向朗(しょうろう)
向朗はもともと荊州出身で、
学問が好きで、司馬徽の元で学んでいます。
その為、司馬徽の元で同じく学んだ徐庶や龐統とも仲が良かったそうです。
また荊州出身の馬良や馬謖とも良い関係を築いていました。
そんな向朗ですが、最初劉表に仕えています。
しかし劉表が死んでしまうと、劉備に従っています。
劉備が荊州南軍を制圧すると、
秭帰・巫・夷陵・夷道の4県を任されます。
劉備が益州を獲得すると、
向朗は、太守(巴西太守・牂牁太守・房陵太守)を歴任し、
順調に昇進していっています。
馬謖を庇ってとばっちり(失脚)
諸葛亮(孔明)が第一次北伐を起こし、魏へ攻め込みますが、
馬謖が命令違反を犯したことで街亭で惨敗し、
それが引き金になり、蜀軍は退却を余儀なくされます。
馬謖の罪は許しがたく、
孔明は「泣いて馬謖を切る」ということわざが今でも残るように、
馬謖を斬首の刑に処しています。
これがみなさんが一般的に知る馬謖の最後だと思いますが、
正史では馬謖が処刑される前、街亭から向朗がいた漢中へ逃げてきた際に、
向朗は見て見ぬ振りをしたという記録が残っています。
これに対して、孔明が恨んだと・・・。
「あれ、馬謖は街亭から漢中まで逃げてきたの?」
と思われる人もいるかもしれませんが、そこまで逃げてきたみたいに書かれています。
「ぶっちゃけ一度捕らえられた後に馬謖は脱獄したんじゃないの?」
みたいな別の考え方もできますけどね。
とにもかくにも向朗は荊州から交流のあった馬謖を庇ったばかりに、
孔明の逆鱗に触れてしまったのか、官職を剥がされて失脚してしまうんです。
向朗の復職
向朗が失脚させられて数年後、
その時の罪が許されて、光禄勲(こうろくくん)として復職しています。
そして諸葛亮の死んだ後には、向朗は左将軍・行丞相事にまで昇進もしています。
最終的には三公と同等の待遇であった特進まで出世しています。
ただ復職後の大きな活躍は見られず、政治にも口を挟まなかったようで、
書物の添削などに励み、学問を教える日々を過ごしたそうです。
向朗の評価
後に失脚する事になる廖立(りょうりつ)は、
「向朗は昔から馬良・馬謖と仲が良く称えている。
そんな中で向朗を長史の役職に任命するのは間違っている」と言っているけど、
廖立はそもそも色々人を平気で見下すところがあるので、
今回の街亭の結果だけ見れば見事的中してるけど、
人としてただ向朗を見下してるだけという考えもできるのでなんとも言えない評価かなと思ってます。

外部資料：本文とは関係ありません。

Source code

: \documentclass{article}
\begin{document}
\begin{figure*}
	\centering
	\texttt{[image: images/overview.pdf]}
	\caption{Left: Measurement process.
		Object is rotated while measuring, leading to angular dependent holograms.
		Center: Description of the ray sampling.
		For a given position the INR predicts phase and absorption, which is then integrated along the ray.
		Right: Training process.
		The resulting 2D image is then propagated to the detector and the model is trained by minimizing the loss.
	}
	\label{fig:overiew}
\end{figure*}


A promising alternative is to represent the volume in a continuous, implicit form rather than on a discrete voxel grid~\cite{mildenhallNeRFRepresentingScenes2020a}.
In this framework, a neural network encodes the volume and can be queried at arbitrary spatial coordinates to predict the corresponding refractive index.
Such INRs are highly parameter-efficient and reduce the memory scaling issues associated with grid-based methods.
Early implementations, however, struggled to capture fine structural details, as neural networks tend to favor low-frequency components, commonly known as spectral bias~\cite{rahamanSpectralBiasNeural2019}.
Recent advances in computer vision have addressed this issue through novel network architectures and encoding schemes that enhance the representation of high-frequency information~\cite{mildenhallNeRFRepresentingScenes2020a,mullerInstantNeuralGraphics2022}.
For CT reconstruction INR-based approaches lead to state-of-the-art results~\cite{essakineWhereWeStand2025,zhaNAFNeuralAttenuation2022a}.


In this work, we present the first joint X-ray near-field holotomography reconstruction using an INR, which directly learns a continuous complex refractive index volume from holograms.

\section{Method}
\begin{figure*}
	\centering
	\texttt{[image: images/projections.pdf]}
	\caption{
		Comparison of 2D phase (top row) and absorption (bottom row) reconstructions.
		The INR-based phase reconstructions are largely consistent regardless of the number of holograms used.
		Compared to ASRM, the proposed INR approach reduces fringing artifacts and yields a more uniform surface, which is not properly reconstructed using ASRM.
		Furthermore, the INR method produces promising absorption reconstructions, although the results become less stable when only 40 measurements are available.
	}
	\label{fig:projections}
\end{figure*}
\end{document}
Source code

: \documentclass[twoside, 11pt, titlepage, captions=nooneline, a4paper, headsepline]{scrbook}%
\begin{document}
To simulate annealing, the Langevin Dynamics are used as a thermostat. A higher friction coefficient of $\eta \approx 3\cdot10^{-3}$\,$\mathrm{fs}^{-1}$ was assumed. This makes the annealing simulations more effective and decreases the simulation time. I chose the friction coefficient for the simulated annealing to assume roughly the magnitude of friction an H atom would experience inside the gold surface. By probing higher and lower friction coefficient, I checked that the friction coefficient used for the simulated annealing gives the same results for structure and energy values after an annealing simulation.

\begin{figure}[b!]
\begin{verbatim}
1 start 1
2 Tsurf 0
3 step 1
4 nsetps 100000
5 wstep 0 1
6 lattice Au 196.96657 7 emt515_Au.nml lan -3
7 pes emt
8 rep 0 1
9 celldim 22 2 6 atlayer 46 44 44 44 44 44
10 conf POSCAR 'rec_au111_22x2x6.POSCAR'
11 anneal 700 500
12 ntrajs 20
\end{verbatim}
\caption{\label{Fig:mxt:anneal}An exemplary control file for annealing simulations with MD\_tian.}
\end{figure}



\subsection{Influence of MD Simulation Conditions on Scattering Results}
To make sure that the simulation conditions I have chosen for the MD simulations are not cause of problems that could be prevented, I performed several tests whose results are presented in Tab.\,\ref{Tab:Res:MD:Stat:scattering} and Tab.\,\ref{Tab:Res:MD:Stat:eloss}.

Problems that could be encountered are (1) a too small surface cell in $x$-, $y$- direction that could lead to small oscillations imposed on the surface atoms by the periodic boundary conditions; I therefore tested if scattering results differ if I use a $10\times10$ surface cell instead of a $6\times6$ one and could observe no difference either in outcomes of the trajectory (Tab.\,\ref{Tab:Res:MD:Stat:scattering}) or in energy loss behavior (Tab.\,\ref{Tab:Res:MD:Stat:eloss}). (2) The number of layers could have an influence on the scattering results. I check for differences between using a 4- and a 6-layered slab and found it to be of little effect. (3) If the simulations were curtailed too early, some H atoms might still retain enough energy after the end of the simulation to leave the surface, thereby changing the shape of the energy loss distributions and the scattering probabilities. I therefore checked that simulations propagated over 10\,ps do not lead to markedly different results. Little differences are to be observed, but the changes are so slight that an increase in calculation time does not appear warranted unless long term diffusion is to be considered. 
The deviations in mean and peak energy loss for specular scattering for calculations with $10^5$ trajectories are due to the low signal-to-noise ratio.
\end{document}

ちなみに廖立も諸葛亮に才能を認められたところがあるけど、
短所も多かった人物でした。
また孔明がある時、楊洪(ようこう)に
「張裔(ちょうえい)を長史を任せたいんだけど、どう思う?」
と相談された時には、
「張裔の能力は高いから長史に任命するのは良いと思いますが、
性格に問題があったりする。
それに対して向朗は、誰に対しても公正な態度なので、
向朗の下に張裔につけた方が良いだろう」と向朗の事を高く評価しています。
まぁこの後に、向朗は失脚してしまうのですが・・・
楊洪と言えば、
諸葛亮からも李厳からも高い評価を受けた人物です。
よく考えると、楊洪・張裔以外のここで名前を出た向朗・馬謖・廖立・李厳、
全員何か問題起こして孔明に失脚させられた人が目立ちますね。
この時の蜀は、本当に色々大変な時期だったのでしょう。